Although qualifying for a World Cup is purely based on merit, with the sides who reach the tournament deserving of a place there, the football world’s showpiece event would be poorer without the sky blue and white stripes of Argentina. It may also feasibly be Lionel Messi’s last crack at a World Cup, and it would be a crying shame if the world’s best player was denied the chance to strut his stuff on the biggest stage of all.
The full squad:
Goalkeepers: Sergio Romero (Manchester United), Nahuel Guzmán (Tigres), Geronimo Rulli (Real Sociedad).
Defenders: Javier Mascherano (Barcelona), Nicolas Otamendi (Manchester City), Gabriel Mercado (Sevilla), Federico Fazio (Roma), Nicolas Pareja (Sevilla), Javier Pinola (River Plate), Fabricio Bustos (Independiente).

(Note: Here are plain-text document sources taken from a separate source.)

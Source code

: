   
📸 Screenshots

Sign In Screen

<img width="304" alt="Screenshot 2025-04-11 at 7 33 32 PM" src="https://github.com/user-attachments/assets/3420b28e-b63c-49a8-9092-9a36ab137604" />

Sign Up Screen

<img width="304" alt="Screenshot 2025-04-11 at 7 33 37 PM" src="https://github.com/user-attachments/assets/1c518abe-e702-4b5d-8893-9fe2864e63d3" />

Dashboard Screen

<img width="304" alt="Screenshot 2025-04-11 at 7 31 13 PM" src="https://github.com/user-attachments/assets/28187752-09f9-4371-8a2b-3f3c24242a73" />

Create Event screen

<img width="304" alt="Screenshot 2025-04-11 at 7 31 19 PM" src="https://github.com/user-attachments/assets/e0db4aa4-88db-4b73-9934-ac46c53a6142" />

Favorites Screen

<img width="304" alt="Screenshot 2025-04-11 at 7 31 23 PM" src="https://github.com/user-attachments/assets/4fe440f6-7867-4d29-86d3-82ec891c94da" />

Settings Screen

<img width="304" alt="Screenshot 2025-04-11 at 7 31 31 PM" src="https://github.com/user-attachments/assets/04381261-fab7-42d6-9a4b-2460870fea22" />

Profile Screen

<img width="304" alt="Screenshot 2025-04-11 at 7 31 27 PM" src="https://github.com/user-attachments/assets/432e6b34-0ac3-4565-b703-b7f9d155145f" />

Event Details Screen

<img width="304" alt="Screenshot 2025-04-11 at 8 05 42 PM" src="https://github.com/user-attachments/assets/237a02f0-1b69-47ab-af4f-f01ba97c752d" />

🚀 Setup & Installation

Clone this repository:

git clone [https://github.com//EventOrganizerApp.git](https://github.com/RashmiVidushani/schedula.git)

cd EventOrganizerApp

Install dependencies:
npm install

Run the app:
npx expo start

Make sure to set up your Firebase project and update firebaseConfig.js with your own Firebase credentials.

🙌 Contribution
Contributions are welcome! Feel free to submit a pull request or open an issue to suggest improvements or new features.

Midfielders: Angel Di Maria (Paris Saint-Germain), Ever Banega (Sevilla), Lucas Biglia (AC Milan), Javier Pastore (Paris Saint-Germain), Augusto Fernández (Atletico Madrid), Eduardo Salvio (Benfica), Marcos Acuña (Sporting), Manuel Lanzini (West Ham), Leandro Paredes (Zenit St Petersburg), Guido Pizarro (Sevilla), Emiliano Rigoni (Zenit St Petersburg).
Forwards: Lionel Messi (Barcelona), Sergio Aguero (Manchester City), Paulo Dybala (Juventus), Joaquin Correa (Sevilla), Mauro Icardi (Internazionale), Lautaro Acosta (Lanús), Dario Benedetto (Boca Juniors).